**WHAT THIS TASK INVOLVES**
From the first line of the records below through the line with "with YouTube Videos</u></a></li>", output each line exactly; skip the pictures.

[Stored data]
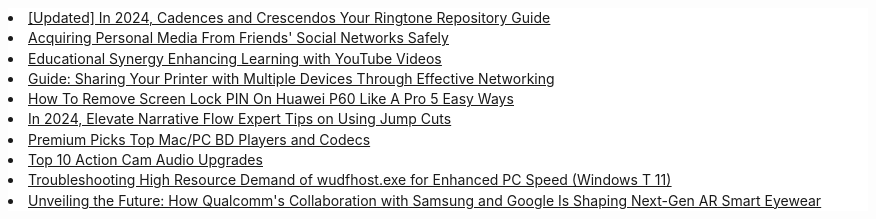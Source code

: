 <li><a href="https://fox-friendly.techidaily.com/updated-in-2024-cadences-and-crescendos-your-ringtone-repository-guide/"><u>[Updated] In 2024, Cadences and Crescendos Your Ringtone Repository Guide</u></a></li>
<li><a href="https://facebook.techidaily.com/acquiring-personal-media-from-friends-social-networks-safely/"><u>Acquiring Personal Media From Friends' Social Networks Safely</u></a></li>
<li><a href="https://youtube-clips.techidaily.com/educational-synergy-enhancing-learning-with-youtube-videos/"><u>Educational Synergy Enhancing Learning with YouTube Videos</u></a></li>
<li><a href="https://tech-recovery.techidaily.com/guide-sharing-your-printer-with-multiple-devices-through-effective-networking/"><u>Guide: Sharing Your Printer with Multiple Devices Through Effective Networking</u></a></li>
<li><a href="https://android-unlock.techidaily.com/how-to-remove-screen-lock-pin-on-huawei-p60-like-a-pro-5-easy-ways-by-drfone-android/"><u>How To Remove Screen Lock PIN On Huawei P60 Like A Pro 5 Easy Ways</u></a></li>
<li><a href="https://youtube-video-recordings.techidaily.com/in-2024-elevate-narrative-flow-expert-tips-on-using-jump-cuts/"><u>In 2024, Elevate Narrative Flow Expert Tips on Using Jump Cuts</u></a></li>
<li><a href="https://fox-friendly.techidaily.com/premium-picks-top-macpc-bd-players-and-codecs/"><u>Premium Picks Top Mac/PC BD Players and Codecs</u></a></li>
<li><a href="https://fox-friendly.techidaily.com/top-10-action-cam-audio-upgrades/"><u>Top 10 Action Cam Audio Upgrades</u></a></li>
<li><a href="https://common-error.techidaily.com/troubleshooting-high-resource-demand-of-wudfhostexe-for-enhanced-pc-speed-windows-t-11/"><u>Troubleshooting High Resource Demand of wudfhost.exe for Enhanced PC Speed (Windows T 11)</u></a></li>
<li><a href="https://technical-tips.techidaily.com/unveiling-the-future-how-qualcomms-collaboration-with-samsung-and-google-is-shaping-next-gen-ar-smart-eyewear/"><u>Unveiling the Future: How Qualcomm's Collaboration with Samsung and Google Is Shaping Next-Gen AR Smart Eyewear</u></a></li>
</ul></div>

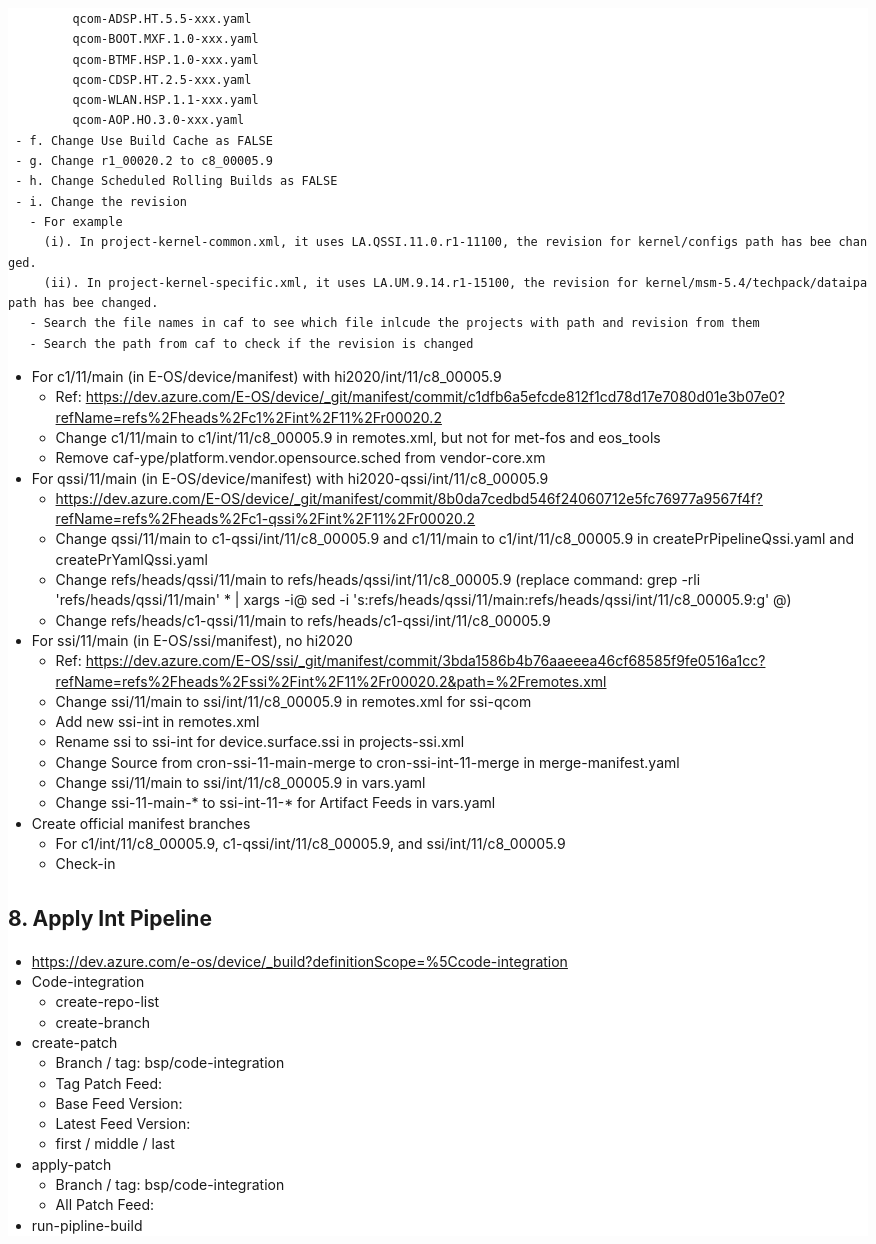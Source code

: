              qcom-ADSP.HT.5.5-xxx.yaml
             qcom-BOOT.MXF.1.0-xxx.yaml
             qcom-BTMF.HSP.1.0-xxx.yaml
             qcom-CDSP.HT.2.5-xxx.yaml
             qcom-WLAN.HSP.1.1-xxx.yaml
             qcom-AOP.HO.3.0-xxx.yaml
     - f. Change Use Build Cache as FALSE
     - g. Change r1_00020.2 to c8_00005.9
     - h. Change Scheduled Rolling Builds as FALSE
     - i. Change the revision
       - For example
         (i). In project-kernel-common.xml, it uses LA.QSSI.11.0.r1-11100, the revision for kernel/configs path has bee changed.
         (ii). In project-kernel-specific.xml, it uses LA.UM.9.14.r1-15100, the revision for kernel/msm-5.4/techpack/dataipa path has bee changed.
       - Search the file names in caf to see which file inlcude the projects with path and revision from them
       - Search the path from caf to check if the revision is changed
  - For c1/11/main (in E-OS/device/manifest) with hi2020/int/11/c8_00005.9
    - Ref: https://dev.azure.com/E-OS/device/_git/manifest/commit/c1dfb6a5efcde812f1cd78d17e7080d01e3b07e0?refName=refs%2Fheads%2Fc1%2Fint%2F11%2Fr00020.2
    - Change c1/11/main to c1/int/11/c8_00005.9 in remotes.xml, but not for met-fos and eos_tools
    - Remove caf-ype/platform.vendor.opensource.sched from vendor-core.xm
  - For qssi/11/main (in E-OS/device/manifest) with hi2020-qssi/int/11/c8_00005.9
    - https://dev.azure.com/E-OS/device/_git/manifest/commit/8b0da7cedbd546f24060712e5fc76977a9567f4f?refName=refs%2Fheads%2Fc1-qssi%2Fint%2F11%2Fr00020.2
    - Change qssi/11/main to c1-qssi/int/11/c8_00005.9 and c1/11/main to c1/int/11/c8_00005.9 in createPrPipelineQssi.yaml and createPrYamlQssi.yaml
    - Change refs/heads/qssi/11/main to refs/heads/qssi/int/11/c8_00005.9 (replace command: grep -rli 'refs/heads/qssi/11/main' * | xargs -i@ sed -i 's:refs/heads/qssi/11/main:refs/heads/qssi/int/11/c8_00005.9:g' @)
    - Change refs/heads/c1-qssi/11/main to refs/heads/c1-qssi/int/11/c8_00005.9
  - For ssi/11/main (in E-OS/ssi/manifest), no hi2020
    - Ref: https://dev.azure.com/E-OS/ssi/_git/manifest/commit/3bda1586b4b76aaeeea46cf68585f9fe0516a1cc?refName=refs%2Fheads%2Fssi%2Fint%2F11%2Fr00020.2&path=%2Fremotes.xml
    - Change ssi/11/main to ssi/int/11/c8_00005.9 in remotes.xml for ssi-qcom
    - Add new ssi-int in remotes.xml
    - Rename ssi to ssi-int for device.surface.ssi in projects-ssi.xml
    - Change Source from cron-ssi-11-main-merge to cron-ssi-int-11-merge in merge-manifest.yaml
    - Change ssi/11/main to ssi/int/11/c8_00005.9 in vars.yaml
    - Change ssi-11-main-* to ssi-int-11-*  for Artifact Feeds in vars.yaml
  - Create official manifest branches
    - For c1/int/11/c8_00005.9, c1-qssi/int/11/c8_00005.9, and ssi/int/11/c8_00005.9
    - Check-in

## 8. Apply Int Pipeline
- https://dev.azure.com/e-os/device/_build?definitionScope=%5Ccode-integration
- Code-integration
  - create-repo-list
  - create-branch
- create-patch
  - Branch / tag: bsp/code-integration
  - Tag Patch Feed:
  - Base Feed Version:
  - Latest Feed Version:
  - first / middle / last
- apply-patch
  - Branch / tag: bsp/code-integration
  - All Patch Feed:
- run-pipline-build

**SOLUTION TO THE PROBLEM**
Source code

: <li><a href="https://fox-friendly.techidaily.com/updated-in-2024-cadences-and-crescendos-your-ringtone-repository-guide/"><u>[Updated] In 2024, Cadences and Crescendos Your Ringtone Repository Guide</u></a></li>
<li><a href="https://facebook.techidaily.com/acquiring-personal-media-from-friends-social-networks-safely/"><u>Acquiring Personal Media From Friends' Social Networks Safely</u></a></li>
<li><a href="https://youtube-clips.techidaily.com/educational-synergy-enhancing-learning-with-youtube-videos/"><u>Educational Synergy Enhancing Learning with YouTube Videos</u></a></li>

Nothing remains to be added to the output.